Письмо 70б St. Gilles, 10 июля 1926 г., суббота Цветаева – Пастернаку

Я бы не могла с тобой жить не из-за непонимания, а из-за понимания. Страдать от чужой правоты, которая одновременно и своя, страдать от своей правоты – только оттого что она и правота другого, страдать от правоты – этого унижения я бы не вынесла.

По сей день я страдала только от неправоты, была одна права, если и встречались схожие слова (редко) и жесты (чаще), то двигатель всегда был иной. Кроме того, твое не на твоем уровне – не твое совсем, меньше твое, чем обратное. Встречаясь с тобой, я встречаюсь с собой, всеми остриями повернутой против меня же.
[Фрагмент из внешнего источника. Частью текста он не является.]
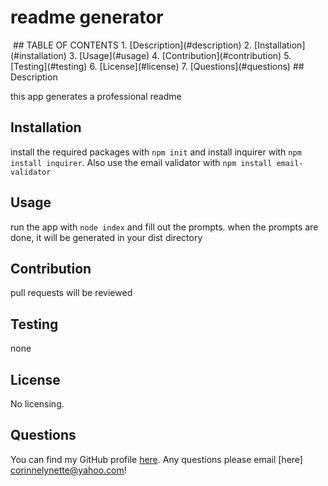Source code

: # readme generator 

<!-- screenshot here -->
<img src="" alt="">
## TABLE OF CONTENTS
    1. [Description](#description)
    2. [Installation](#installation)
    3. [Usage](#usage)
    4. [Contribution](#contribution)
    5. [Testing](#testing)
    6. [License](#license)
    7. [Questions](#questions)
## Description

this app generates a professional readme

## Installation

install the required packages with `npm init` and install inquirer with `npm install inquirer`. Also use the email validator with `npm install email-validator`

## Usage

run the app with `node index` and fill out the prompts. when the prompts are done, it will be generated in your dist directory

## Contribution
    
pull requests will be reviewed

## Testing

none

## License

No licensing.

## Questions
You can find my GitHub profile [here](https://www.github.com/cmarshall13).
Any questions please email [here] <corinnelynette@yahoo.com>!
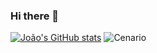 ### Hi there 👋

[![João's GitHub stats](https://github-readme-stats.vercel.app/api?username=joaocarlos-mag&show_icons=true&theme=algolia)](https://github.com/anuraghazra/github-readme-stats)
![Cenario](ccapa.jpg)
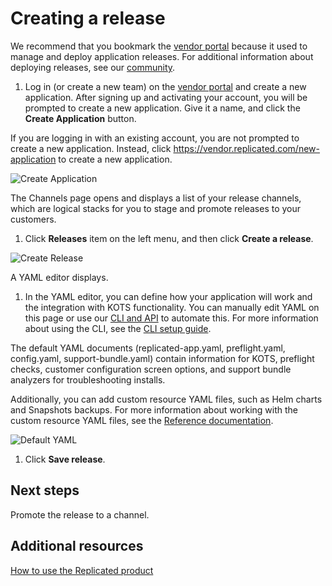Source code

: # Creating a release

We recommend that you bookmark the [vendor portal](https://vendor.replicated.com) because it used to manage and deploy application releases.
For additional information about deploying releases, see our [community](https://help.replicated.com/community/).

1. Log in (or create a new team) on the [vendor portal](https://vendor.replicated.com) and create a new application. After signing up and activating your account, you will be prompted to create a new application. Give it a name, and click the **Create Application** button.

  If you are logging in with an existing account, you are not prompted to create a new application. Instead, click https://vendor.replicated.com/new-application to create a new application.

  ![Create Application](/images/guides/kots/create-application.png)

  The Channels page opens and displays a list of your release channels, which are logical stacks for you to stage and promote releases to your customers.

1. Click **Releases** item on the left menu, and then click **Create a release**.

  ![Create Release](/images/guides/kots/create-release.png)

  A YAML editor displays.

1. In the YAML editor, you can define how your application will work and the integration with KOTS functionality. You can manually edit YAML on this page or use our [CLI and API](/vendor/cli) to automate this. For more information about using the CLI, see the [CLI setup guide](/vendor/guides/cli-quickstart/#2-setting-a-service-account-token).

  The default YAML documents (replicated-app.yaml, preflight.yaml, config.yaml, support-bundle.yaml) contain information for KOTS, preflight checks, customer configuration screen options, and support bundle analyzers for troubleshooting installs.

  Additionally, you can add custom resource YAML files, such as Helm charts and Snapshots backups. For more information about working with the custom resource YAML files, see the [Reference documentation](/reference/v1beta1).

  ![Default YAML](/images/guides/kots/default-yaml.png)

1. Click **Save release**.

## Next steps

Promote the release to a channel.

## Additional resources

[How to use the Replicated product](http://localhost:3000/docs/vendor/getting-started-how-to-use-replicated)
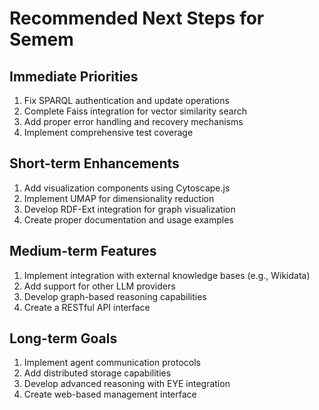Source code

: # Recommended Next Steps for Semem

## Immediate Priorities
1. Fix SPARQL authentication and update operations
2. Complete Faiss integration for vector similarity search
3. Add proper error handling and recovery mechanisms
4. Implement comprehensive test coverage

## Short-term Enhancements
1. Add visualization components using Cytoscape.js
2. Implement UMAP for dimensionality reduction
3. Develop RDF-Ext integration for graph visualization
4. Create proper documentation and usage examples

## Medium-term Features
1. Implement integration with external knowledge bases (e.g., Wikidata)
2. Add support for other LLM providers
3. Develop graph-based reasoning capabilities
4. Create a RESTful API interface

## Long-term Goals
1. Implement agent communication protocols
2. Add distributed storage capabilities
3. Develop advanced reasoning with EYE integration
4. Create web-based management interface
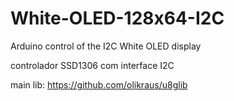 # White-OLED-128x64-I2C
Arduino control of the I2C White OLED display

controlador SSD1306 com interface I2C

main lib:  https://github.com/olikraus/u8glib
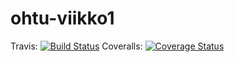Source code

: # ohtu-viikko1
Travis: [![Build Status](https://travis-ci.org/oplindstr/ohtu-viikko1.svg?branch=master)](https://travis-ci.org/oplindstr/ohtu-viikko1.svg?branch=master)
Coveralls: [![Coverage Status](https://coveralls.io/repos/github/oplindstr/ohtu-viikko1/badge.svg?branch=master)](https://coveralls.io/github/oplindstr/ohtu-viikko1?branch=master)
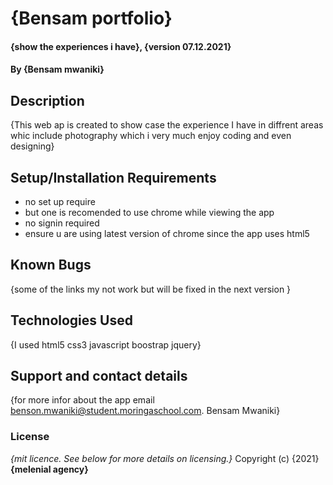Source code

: # {Bensam portfolio}
#### {show the experiences i have}, {version 07.12.2021}
#### By **{Bensam mwaniki}**
## Description
{This web ap is created to show case the experience I have in diffrent areas  whic include photography which i very much enjoy coding and even designing}
## Setup/Installation Requirements
* no set up require
* but one is recomended to use chrome while viewing the  app
* no signin required
* ensure u are using latest version of chrome since the app uses html5 
## Known Bugs
{some of the links my not work but will be fixed in the  next version }
## Technologies Used
{I used 
html5
css3
javascript
boostrap
jquery}
## Support and contact details
{for more infor about the app email benson.mwaniki@student.moringaschool.com.
Bensam Mwaniki}
### License
*{mit licence.  See below for more details on licensing.}*
Copyright (c) {2021} **{melenial agency}**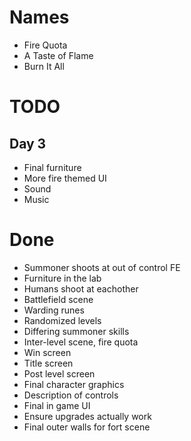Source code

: # Names
- Fire Quota
- A Taste of Flame
- Burn It All

# TODO

## Day 3
- Final furniture
- More fire themed UI
- Sound
- Music

# Done
- Summoner shoots at out of control FE
- Furniture in the lab
- Humans shoot at eachother
- Battlefield scene
- Warding runes
- Randomized levels
- Differing summoner skills
- Inter-level scene, fire quota
- Win screen
- Title screen
- Post level screen
- Final character graphics
- Description of controls
- Final in game UI
- Ensure upgrades actually work
- Final outer walls for fort scene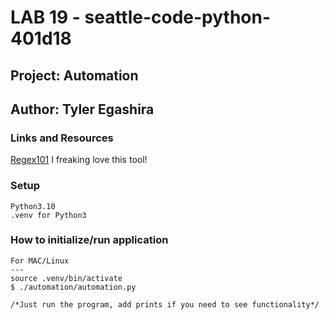 # LAB 19 - seattle-code-python-401d18

## Project: Automation

## Author: Tyler Egashira

### Links and Resources

  [Regex101](https://regex101.com) I freaking love this tool!

### Setup

    Python3.10
    .venv for Python3
 

### How to initialize/run application

    For MAC/Linux
    ---
    source .venv/bin/activate
    $ ./automation/automation.py

    /*Just run the program, add prints if you need to see functionality*/
    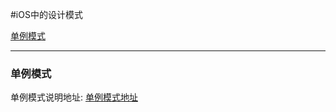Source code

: #iOS中的设计模式

[单例模式](*单例模式)

---

### 单例模式

单例模式说明地址: [单例模式地址](https://github.com/CainRun/DesignPattern/blob/master/SingletonPattern/SingletonPattern%E8%AF%B4%E6%98%8E/%E7%8E%A9%E8%BD%ACiOS%E5%BC%80%E5%8F%91%EF%BC%9A%E3%80%8AiOS%E8%AE%BE%E8%AE%A1%E6%A8%A1%E5%BC%8F%20%E2%80%94%20%E5%8D%95%E4%BE%8B%E6%A8%A1%E5%BC%8F%E3%80%8B.md)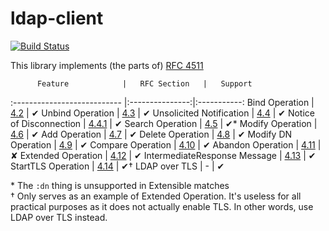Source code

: ldap-client
===========
[![Build Status](https://travis-ci.org/supki/ldap-client.svg?branch=master)](https://travis-ci.org/supki/ldap-client)

This library implements (the parts of) [RFC 4511][rfc4511]

          Feature            |   RFC Section   |   Support
:--------------------------- |:---------------:|:-----------:
Bind Operation               | [4.2][4.2]      | ✔
Unbind Operation             | [4.3][4.3]      | ✔
Unsolicited Notification     | [4.4][4.4]      | ✔
Notice of Disconnection      | [4.4.1][4.4.1]  | ✔
Search Operation             | [4.5][4.5]      | ✔\*
Modify Operation             | [4.6][4.6]      | ✔
Add Operation                | [4.7][4.7]      | ✔
Delete Operation             | [4.8][4.8]      | ✔
Modify DN Operation          | [4.9][4.9]      | ✔
Compare Operation            | [4.10][4.10]    | ✔
Abandon Operation            | [4.11][4.11]    | ✘
Extended Operation           | [4.12][4.12]    | ✔
IntermediateResponse Message | [4.13][4.13]    | ✔
StartTLS Operation           | [4.14][4.14]    | ✔†
LDAP over TLS                | -               | ✔

\* The `:dn` thing is unsupported in Extensible matches  
† Only serves as an example of Extended Operation.  It's useless for all practical purposes as it does not actually enable TLS.  In other words, use LDAP over TLS instead.

  [rfc4511]: https://tools.ietf.org/html/rfc4511
  [LDAP]: https://hackage.haskell.org/package/LDAP
  [4.2]: https://tools.ietf.org/html/rfc4511#section-4.2
  [4.3]: https://tools.ietf.org/html/rfc4511#section-4.3
  [4.4]: https://tools.ietf.org/html/rfc4511#section-4.4
  [4.4.1]: https://tools.ietf.org/html/rfc4511#section-4.4.1
  [4.5]: https://tools.ietf.org/html/rfc4511#section-4.5
  [4.6]: https://tools.ietf.org/html/rfc4511#section-4.6
  [4.7]: https://tools.ietf.org/html/rfc4511#section-4.7
  [4.8]: https://tools.ietf.org/html/rfc4511#section-4.8
  [4.9]: https://tools.ietf.org/html/rfc4511#section-4.9
  [4.10]: https://tools.ietf.org/html/rfc4511#section-4.10
  [4.11]: https://tools.ietf.org/html/rfc4511#section-4.11
  [4.12]: https://tools.ietf.org/html/rfc4511#section-4.12
  [4.13]: https://tools.ietf.org/html/rfc4511#section-4.13
  [4.14]: https://tools.ietf.org/html/rfc4511#section-4.14
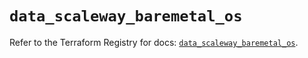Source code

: # `data_scaleway_baremetal_os`

Refer to the Terraform Registry for docs: [`data_scaleway_baremetal_os`](https://registry.terraform.io/providers/scaleway/scaleway/2.53.0/docs/data-sources/baremetal_os).
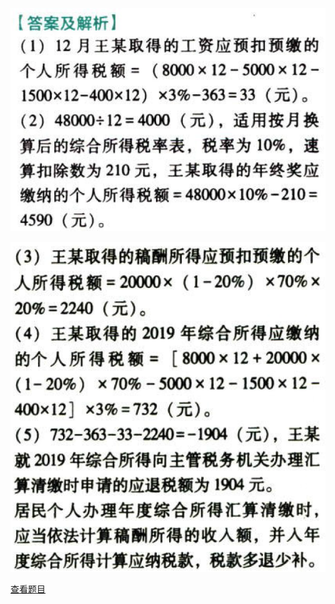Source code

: ![](f087bc0f720f464d24f720d512d3f33c.png)

![](c6a23914e164d2b69774d1e8f8859205.png)

[查看题目](../C05.个人所得税法.本章真题.md#74-题目)

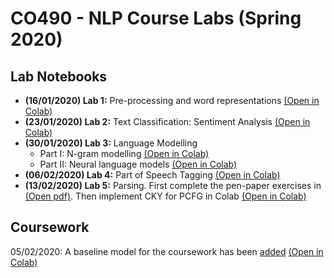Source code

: # CO490 - NLP Course Labs (Spring 2020)

## Lab Notebooks

 - **(16/01/2020) Lab 1:** Pre-processing and word representations [(Open in Colab)](https://colab.research.google.com/github/ImperialNLP/NLPLabs/blob/master/lab01/preprocessing_and_embeddings.ipynb)
 - **(23/01/2020) Lab 2:** Text Classification: Sentiment Analysis [(Open in Colab)](https://colab.research.google.com/github/ImperialNLP/NLPLabs/blob/master/lab02/sentiment_classification.ipynb)
 - **(30/01/2020) Lab 3:** Language Modelling
   - Part I: N-gram modelling [(Open in Colab)](https://colab.research.google.com/github/ImperialNLP/NLPLabs/blob/master/lab03/ngram_lm.ipynb)
   - Part II: Neural language models [(Open in Colab)](https://colab.research.google.com/github/ImperialNLP/NLPLabs/blob/master/lab03/neural_lm.ipynb)
 - **(06/02/2020) Lab 4:** Part of Speech Tagging [(Open in Colab)](https://colab.research.google.com/github/ImperialNLP/NLPLabs/blob/master/lab04/POStagging.ipynb)
 - **(13/02/2020) Lab 5:** Parsing. First complete the pen-paper exercises in [(Open pdf)](https://github.com/ImperialNLP/NLPLabs/blob/master/lab05/lab05_ParsingLab_Questions.pdf). Then implement CKY for PCFG in Colab [(Open in Colab)](https://colab.research.google.com/github/ImperialNLP/NLPLabs/blob/master/lab04/POStagging.ipynb)

## Coursework

05/02/2020: A baseline model for the coursework has been [added](/coursework/baseline.ipynb) [(Open in Colab)](https://colab.research.google.com/github/ImperialNLP/NLPLabs/blob/master/coursework/baseline.ipynb)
Я бы с тобой не могла жить, Борис, в июле месяце в Москве, потому что ты бы на мне срывал

Я много об этом думала – и до тебя – всю жизнь. Верность как самоборение мне не нужна (я – как трамплин, унизительно). Верность как постоянство страсти мне непонятна, чужда. (Верность, как неверность, – всё разводит!) Одна за нею жизнь мне подошла (может быть, ее и не было, не знаю, я не наблюдательна, тогда подошла неверность, форма ее). Верность от восхищения. Восхищение заливало в человеке всё остальное, он с трудом любил даже меня, до того я его от любви отводила. Не восхищённость – восхи?щенность. Это мне подошло.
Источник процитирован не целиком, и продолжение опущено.